Założenia planu ujawnił w środę dziennik "La Libre Belgique", pisząc z dumą, że pałac Belvedere w Laeken pod Brukselą będzie dosłownie "świecił" przykładem dla Belgów w walce ze zmianami klimatycznymi. Wszystko to z życzliwym poparciem Alberta II, który - jak zaznacza gazeta - był orędownikiem ochrony środowiska na długo, zanim ekologia stała się modna.
Plan zakłada różne scenariusze: od rozstawienia w rozległym królewskim ogrodzie baterii słonecznych (miejsca nie zabraknie, a krajobraz nie ucierpi - zapewniają przedstawiciele pałacu), przez system tzw. pomp ciepła, po wykorzystanie do produkcji energii drewna, w które obfitują królewskie lasy w Ardenach.
Wszystko to pozwoli nie tylko zapewnić oświetlenie i ogrzanie pałacu oraz znajdujących się obok imponujących, zabytkowych szklarni królewskich z bogatą kolekcją tropikalnych roślin, ale także - publiczne oświetlenie ulic i zabytków w okolicy królewskiego kompleksu.

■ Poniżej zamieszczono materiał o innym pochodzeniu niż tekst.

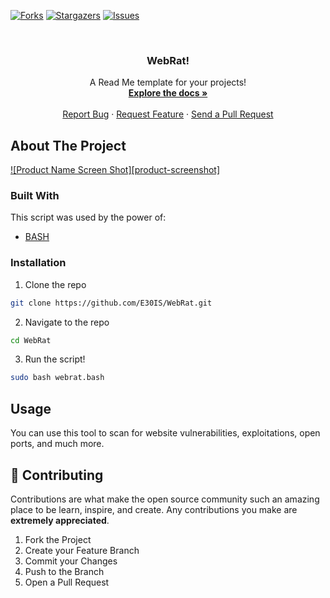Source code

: [![Forks][forks-shield]][forks-url]
[![Stargazers][stars-shield]][stars-url]
[![Issues][issues-shield]][issues-url]


<br />
<p align="center">
  <h3 align="center">WebRat!</h3>

  <p align="center">
    A Read Me template for your projects!
    <br />
    <a href="https://github.com/E30IS/WebRat/"><strong>Explore the docs »</strong></a>
    <br />
    <br />
    <a href="https://github.com/E30IS/WebRat/issues">Report Bug</a>
    ·
    <a href="https://github.com/E30IS/WebRat">Request Feature</a>
    ·
    <a href="https://github.com/E30IS/WebRat/pulls">Send a Pull Request</a>
  </p>
</p>



<!-- ABOUT THE PROJECT -->
## About The Project

[![Product Name Screen Shot][product-screenshot]](https://github.com/E30IS/WebRat)


### Built With
This script was used by the power of:
* [BASH](https://www.gnu.org/software/bash/)


### Installation

1. Clone the repo
```sh
git clone https://github.com/E30IS/WebRat.git
```
2. Navigate to the repo
```sh
cd WebRat
```
3. Run the script!
```sh
sudo bash webrat.bash
```



<!-- USAGE EXAMPLES -->
## Usage

You can use this tool to scan for website vulnerabilities, exploitations, open ports, and much more.  



<!-- CONTRIBUTING -->
## 🤝 Contributing

Contributions are what make the open source community such an amazing place to be learn, inspire, and create. Any contributions you make are **extremely appreciated**.

1. Fork the Project
2. Create your Feature Branch 
3. Commit your Changes 
4. Push to the Branch 
5. Open a Pull Request


<!-- MARKDOWN LINKS & IMAGES -->
<!-- https://www.markdownguide.org/basic-syntax/#reference-style-links -->
[forks-shield]: https://img.shields.io/github/forks/E30IS/WebRat?style=for-the-badge
[forks-url]: https://github.com/E30IS/WebRat/network/members
[stars-shield]: https://img.shields.io/github/stars/E30IS/WebRat?style=for-the-badge
[stars-url]: https://github.com/E30IS/WebRat/stargazers
[issues-shield]: https://img.shields.io/github/issues/E30IS/WebRat?style=for-the-badge
[issues-url]: https://github.com/E30IS/WebRat/issues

Pałac królewski już od lat stara się być bardziej przyjazny środowisku: urzędnicy jeżdżą do pracy tramwajem albo na rowerze, zachęca się ich do wyłączania nieużywanych komputerów, odcina ogrzewanie w zamkniętych salach i walczy z cieknącymi kranami. W zeszłym roku zużycie energii w pałacu udało się ograniczyć o 38 proc. zaś w szklarniach - o 21 proc.
Jednak nowoczesna technologia nie zawsze idzie w parze z zabytkowymi wnętrzami: mimo wieloletnich prób i kontaktów z producentami energooszczędnych świetlówek, administracja pałacu nie znalazła takich, które można zamontować w starych, imponujących kryształowych żyrandolach wiszących w Sali Tronowej i innych pałacowych komnatach. Bo tylko tradycyjne żarówki sprawiają, że kryształy skrzą się jak trzeba, wszystkimi kolorami tęczy.
"Jesteśmy w kontakcie z naukowcami, a także pałacem w Wersalu, gdzie ten problem jest na jeszcze większą skalę. Nie tracimy nadziei" - mówi cytowany przez dziennik przedstawiciel pałacu królewskiego.